Another one was Mike Watt. He is the real thing. He is someone I would want next to me when WWIII happens. He is the guy. I saw him standing around before an early Firehose show. I mentioned that I hadn’t started playing bass until I was 36 years old and that he had been a huge inspiration to me. He just grabbed my hand in a soul shake and said, “BASS!” (laughs) That was all he said. After the show, as I was walking out, I noticed he was getting mobbed by all these kids. As I got to the door, I thought I heard his voice so I turned around. Then I heard him yell out “BASS!” as his fist was rising up from behind the sea of kids. (laughs).
CT: What do you remember most about the early San Francisco scene when you first moved up?
R: The Mabuhay [Gardens] started up fresh when I was in San Francisco. I saw the Talking Heads there, I saw Blondie. I missed the Ramones but saw the Dead Kennedys. My band played with Klaus Flouride and his band Five Year Plan. He was playing a Fender VI. He is really funny and supersmart.
CT: What part of your experience has influenced you the most?
R: That’s hard—probably the big British change. I experienced that change from adult culture to youth culture in the ’60s. Everything went upside down. It’s tough being older, but I had prime time for all that stuff. The first time I saw the Kinks on TV, one of the guys had hair to his shoulders and I remember how freaky that was. I was a little kid with my mouth hanging open.
I also have to say the Ramones. With HUGElarge, I think you hear that a little bit when we take a doo-wop song and go four to the floor.
CT: Tell me about how you met Matt.
R: I met him in Santa Rosa. At the time, he hadn’t played drums in a while. He was pretty burned out on touring with AMC [American Music Club] and had left the band. When I told him that pawpawblowtorch needed a drummer, he agreed to join. We got signed to a label and put out a 7-inch. But when we started to talk about touring, he said he was out. Our last show ended up being at the Hotel Utah—we just fell apart after that and our singer Scott moved back to Chicago.
CT: How did HUGElarge start?
R: Well, I wanted to play something a little harder and I hadn’t talked to Matt in while. He lives about a half hour away from me and has become a winemaker. So I called him up and asked about getting together just to play.

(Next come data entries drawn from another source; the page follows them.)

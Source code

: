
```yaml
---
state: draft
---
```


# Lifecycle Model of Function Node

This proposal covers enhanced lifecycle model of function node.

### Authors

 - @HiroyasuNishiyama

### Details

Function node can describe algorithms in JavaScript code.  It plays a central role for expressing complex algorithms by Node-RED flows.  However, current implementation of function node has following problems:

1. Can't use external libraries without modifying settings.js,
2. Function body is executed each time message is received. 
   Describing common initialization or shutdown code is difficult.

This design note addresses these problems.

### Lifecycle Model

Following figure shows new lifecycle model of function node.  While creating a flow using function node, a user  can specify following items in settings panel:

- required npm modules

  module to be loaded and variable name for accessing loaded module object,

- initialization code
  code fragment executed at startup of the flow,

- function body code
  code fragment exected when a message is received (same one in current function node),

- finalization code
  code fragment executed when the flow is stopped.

He said he didn’t feel like carrying a bunch of drums around, so I suggested a cocktail kit. I had seen Treat Her Right, which was Mark Sandman’s [Morphine] first band. They had a cocktail kit. I thought Mark was pretty innovative. I tried playing slide bass once but struggled with all the strings. When I saw him playing with two strings, I thought, “Oh, that makes sense.”
Before we started playing, Matt said, “We need a guitar player” and I said, “I’ll play guitar.” When he started to laugh I said, “I’ll just play it open tuned, who cares.” Then we started playing shows and it went from there. We only like to play about six shows a year. We can’t play from August through November, usually, due to the wine making.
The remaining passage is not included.